(Material supplied):
-----

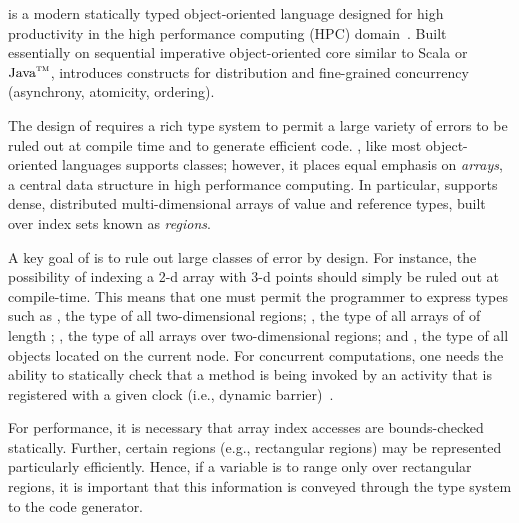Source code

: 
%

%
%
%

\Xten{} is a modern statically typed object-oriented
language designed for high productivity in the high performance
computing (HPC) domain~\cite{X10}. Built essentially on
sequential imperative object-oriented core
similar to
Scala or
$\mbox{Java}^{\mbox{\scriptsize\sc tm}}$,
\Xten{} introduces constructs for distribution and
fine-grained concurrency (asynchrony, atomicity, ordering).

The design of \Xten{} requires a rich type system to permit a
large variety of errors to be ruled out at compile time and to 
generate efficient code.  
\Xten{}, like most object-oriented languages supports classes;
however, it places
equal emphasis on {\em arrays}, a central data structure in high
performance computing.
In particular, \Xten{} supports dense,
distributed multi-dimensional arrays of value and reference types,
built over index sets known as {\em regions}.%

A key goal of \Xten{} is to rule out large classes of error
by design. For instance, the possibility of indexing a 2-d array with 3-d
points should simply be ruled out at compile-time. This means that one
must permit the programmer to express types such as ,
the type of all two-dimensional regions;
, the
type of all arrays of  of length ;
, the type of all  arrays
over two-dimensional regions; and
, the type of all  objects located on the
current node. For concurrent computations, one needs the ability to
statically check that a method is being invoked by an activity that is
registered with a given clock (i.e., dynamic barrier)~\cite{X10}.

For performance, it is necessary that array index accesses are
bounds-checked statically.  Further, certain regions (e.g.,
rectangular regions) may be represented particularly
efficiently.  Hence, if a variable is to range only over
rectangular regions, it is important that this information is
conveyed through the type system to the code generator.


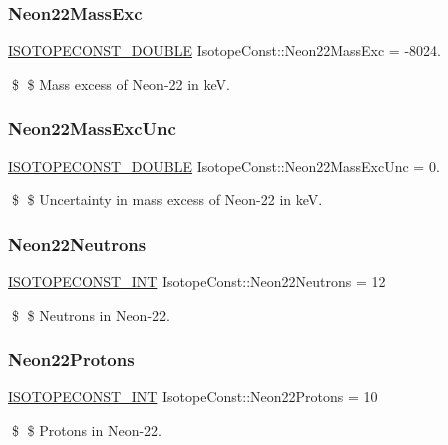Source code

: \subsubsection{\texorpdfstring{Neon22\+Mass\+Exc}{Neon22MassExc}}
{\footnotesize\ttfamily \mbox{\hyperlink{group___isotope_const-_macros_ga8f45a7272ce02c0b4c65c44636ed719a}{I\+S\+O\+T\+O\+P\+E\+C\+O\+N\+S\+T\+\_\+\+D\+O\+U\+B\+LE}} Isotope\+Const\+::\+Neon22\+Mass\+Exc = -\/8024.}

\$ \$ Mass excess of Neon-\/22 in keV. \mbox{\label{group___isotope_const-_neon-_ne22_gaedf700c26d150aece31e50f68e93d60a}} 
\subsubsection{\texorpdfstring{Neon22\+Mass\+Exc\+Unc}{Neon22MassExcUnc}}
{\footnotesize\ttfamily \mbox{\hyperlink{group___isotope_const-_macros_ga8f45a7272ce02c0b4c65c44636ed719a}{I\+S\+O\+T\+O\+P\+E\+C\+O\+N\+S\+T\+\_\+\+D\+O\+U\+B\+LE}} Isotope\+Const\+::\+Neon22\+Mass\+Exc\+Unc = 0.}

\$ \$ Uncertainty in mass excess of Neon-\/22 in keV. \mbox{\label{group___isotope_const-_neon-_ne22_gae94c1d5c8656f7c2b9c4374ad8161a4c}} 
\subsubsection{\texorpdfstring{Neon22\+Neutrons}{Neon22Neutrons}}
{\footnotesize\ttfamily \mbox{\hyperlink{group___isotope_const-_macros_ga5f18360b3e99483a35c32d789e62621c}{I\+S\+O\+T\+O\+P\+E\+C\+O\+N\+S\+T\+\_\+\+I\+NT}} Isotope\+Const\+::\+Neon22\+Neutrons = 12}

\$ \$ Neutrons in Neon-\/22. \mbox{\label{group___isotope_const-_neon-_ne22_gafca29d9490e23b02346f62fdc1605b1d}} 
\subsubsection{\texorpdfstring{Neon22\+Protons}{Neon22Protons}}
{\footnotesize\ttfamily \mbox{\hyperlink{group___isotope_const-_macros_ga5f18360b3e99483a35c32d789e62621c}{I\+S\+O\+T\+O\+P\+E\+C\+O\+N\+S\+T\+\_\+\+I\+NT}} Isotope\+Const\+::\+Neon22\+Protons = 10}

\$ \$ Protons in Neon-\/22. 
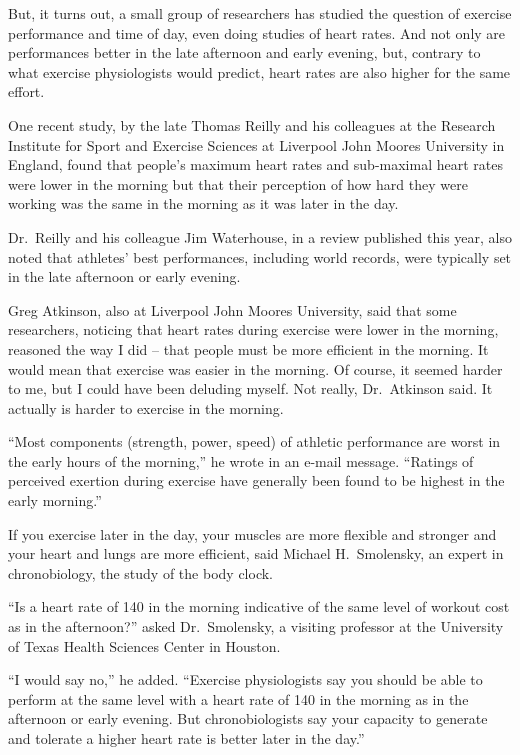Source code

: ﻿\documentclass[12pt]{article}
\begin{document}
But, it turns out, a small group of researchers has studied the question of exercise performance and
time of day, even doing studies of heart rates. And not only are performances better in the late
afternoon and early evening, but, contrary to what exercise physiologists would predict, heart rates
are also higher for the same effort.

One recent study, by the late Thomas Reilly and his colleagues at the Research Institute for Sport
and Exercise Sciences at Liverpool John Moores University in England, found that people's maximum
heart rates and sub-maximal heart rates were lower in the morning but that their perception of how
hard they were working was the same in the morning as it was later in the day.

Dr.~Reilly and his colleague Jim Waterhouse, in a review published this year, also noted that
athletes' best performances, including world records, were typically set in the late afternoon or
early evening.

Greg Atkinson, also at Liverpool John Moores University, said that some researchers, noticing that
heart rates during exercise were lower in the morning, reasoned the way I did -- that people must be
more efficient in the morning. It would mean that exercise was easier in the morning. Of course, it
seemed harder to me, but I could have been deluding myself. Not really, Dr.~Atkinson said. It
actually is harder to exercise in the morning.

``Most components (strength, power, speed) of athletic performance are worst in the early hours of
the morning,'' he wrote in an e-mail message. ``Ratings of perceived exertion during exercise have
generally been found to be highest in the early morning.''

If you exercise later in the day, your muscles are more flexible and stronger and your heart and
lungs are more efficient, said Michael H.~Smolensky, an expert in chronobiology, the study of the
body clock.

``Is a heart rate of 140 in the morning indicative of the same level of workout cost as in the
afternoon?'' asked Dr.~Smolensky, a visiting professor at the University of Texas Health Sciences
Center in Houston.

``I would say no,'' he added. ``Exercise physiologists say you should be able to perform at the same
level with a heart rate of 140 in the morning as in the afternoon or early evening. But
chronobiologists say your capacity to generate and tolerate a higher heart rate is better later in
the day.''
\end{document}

-----

(Aim of the task): From the material above, output every line exactly as written, dropping any picture.

(Task answer):
Source code

: 
%

%
%
%

\Xten{} is a modern statically typed object-oriented
language designed for high productivity in the high performance
computing (HPC) domain~\cite{X10}. Built essentially on
sequential imperative object-oriented core
similar to
Scala or
$\mbox{Java}^{\mbox{\scriptsize\sc tm}}$,
\Xten{} introduces constructs for distribution and
fine-grained concurrency (asynchrony, atomicity, ordering).

The design of \Xten{} requires a rich type system to permit a
large variety of errors to be ruled out at compile time and to 
generate efficient code.  
\Xten{}, like most object-oriented languages supports classes;
however, it places
equal emphasis on {\em arrays}, a central data structure in high
performance computing.
In particular, \Xten{} supports dense,
distributed multi-dimensional arrays of value and reference types,
built over index sets known as {\em regions}.%

A key goal of \Xten{} is to rule out large classes of error
by design. For instance, the possibility of indexing a 2-d array with 3-d
points should simply be ruled out at compile-time. This means that one
must permit the programmer to express types such as ,
the type of all two-dimensional regions;
, the
type of all arrays of  of length ;
, the type of all  arrays
over two-dimensional regions; and
, the type of all  objects located on the
current node. For concurrent computations, one needs the ability to
statically check that a method is being invoked by an activity that is
registered with a given clock (i.e., dynamic barrier)~\cite{X10}.

For performance, it is necessary that array index accesses are
bounds-checked statically.  Further, certain regions (e.g.,
rectangular regions) may be represented particularly
efficiently.  Hence, if a variable is to range only over
rectangular regions, it is important that this information is
conveyed through the type system to the code generator.


Source code

: \subsubsection{\texorpdfstring{Neon22\+Mass\+Exc}{Neon22MassExc}}
{\footnotesize\ttfamily \mbox{\hyperlink{group___isotope_const-_macros_ga8f45a7272ce02c0b4c65c44636ed719a}{I\+S\+O\+T\+O\+P\+E\+C\+O\+N\+S\+T\+\_\+\+D\+O\+U\+B\+LE}} Isotope\+Const\+::\+Neon22\+Mass\+Exc = -\/8024.}

\$ \$ Mass excess of Neon-\/22 in keV. \mbox{\label{group___isotope_const-_neon-_ne22_gaedf700c26d150aece31e50f68e93d60a}} 
\subsubsection{\texorpdfstring{Neon22\+Mass\+Exc\+Unc}{Neon22MassExcUnc}}
{\footnotesize\ttfamily \mbox{\hyperlink{group___isotope_const-_macros_ga8f45a7272ce02c0b4c65c44636ed719a}{I\+S\+O\+T\+O\+P\+E\+C\+O\+N\+S\+T\+\_\+\+D\+O\+U\+B\+LE}} Isotope\+Const\+::\+Neon22\+Mass\+Exc\+Unc = 0.}

\$ \$ Uncertainty in mass excess of Neon-\/22 in keV. \mbox{\label{group___isotope_const-_neon-_ne22_gae94c1d5c8656f7c2b9c4374ad8161a4c}} 
\subsubsection{\texorpdfstring{Neon22\+Neutrons}{Neon22Neutrons}}
{\footnotesize\ttfamily \mbox{\hyperlink{group___isotope_const-_macros_ga5f18360b3e99483a35c32d789e62621c}{I\+S\+O\+T\+O\+P\+E\+C\+O\+N\+S\+T\+\_\+\+I\+NT}} Isotope\+Const\+::\+Neon22\+Neutrons = 12}

\$ \$ Neutrons in Neon-\/22. \mbox{\label{group___isotope_const-_neon-_ne22_gafca29d9490e23b02346f62fdc1605b1d}} 
\subsubsection{\texorpdfstring{Neon22\+Protons}{Neon22Protons}}
{\footnotesize\ttfamily \mbox{\hyperlink{group___isotope_const-_macros_ga5f18360b3e99483a35c32d789e62621c}{I\+S\+O\+T\+O\+P\+E\+C\+O\+N\+S\+T\+\_\+\+I\+NT}} Isotope\+Const\+::\+Neon22\+Protons = 10}

\$ \$ Protons in Neon-\/22. 
Source code

: ﻿\documentclass[12pt]{article}
\begin{document}
But, it turns out, a small group of researchers has studied the question of exercise performance and
time of day, even doing studies of heart rates. And not only are performances better in the late
afternoon and early evening, but, contrary to what exercise physiologists would predict, heart rates
are also higher for the same effort.

One recent study, by the late Thomas Reilly and his colleagues at the Research Institute for Sport
and Exercise Sciences at Liverpool John Moores University in England, found that people's maximum
heart rates and sub-maximal heart rates were lower in the morning but that their perception of how
hard they were working was the same in the morning as it was later in the day.

Dr.~Reilly and his colleague Jim Waterhouse, in a review published this year, also noted that
athletes' best performances, including world records, were typically set in the late afternoon or
early evening.

Greg Atkinson, also at Liverpool John Moores University, said that some researchers, noticing that
heart rates during exercise were lower in the morning, reasoned the way I did -- that people must be
more efficient in the morning. It would mean that exercise was easier in the morning. Of course, it
seemed harder to me, but I could have been deluding myself. Not really, Dr.~Atkinson said. It
actually is harder to exercise in the morning.

``Most components (strength, power, speed) of athletic performance are worst in the early hours of
the morning,'' he wrote in an e-mail message. ``Ratings of perceived exertion during exercise have
generally been found to be highest in the early morning.''

If you exercise later in the day, your muscles are more flexible and stronger and your heart and
lungs are more efficient, said Michael H.~Smolensky, an expert in chronobiology, the study of the
body clock.

``Is a heart rate of 140 in the morning indicative of the same level of workout cost as in the
afternoon?'' asked Dr.~Smolensky, a visiting professor at the University of Texas Health Sciences
Center in Houston.

``I would say no,'' he added. ``Exercise physiologists say you should be able to perform at the same
level with a heart rate of 140 in the morning as in the afternoon or early evening. But
chronobiologists say your capacity to generate and tolerate a higher heart rate is better later in
the day.''
\end{document}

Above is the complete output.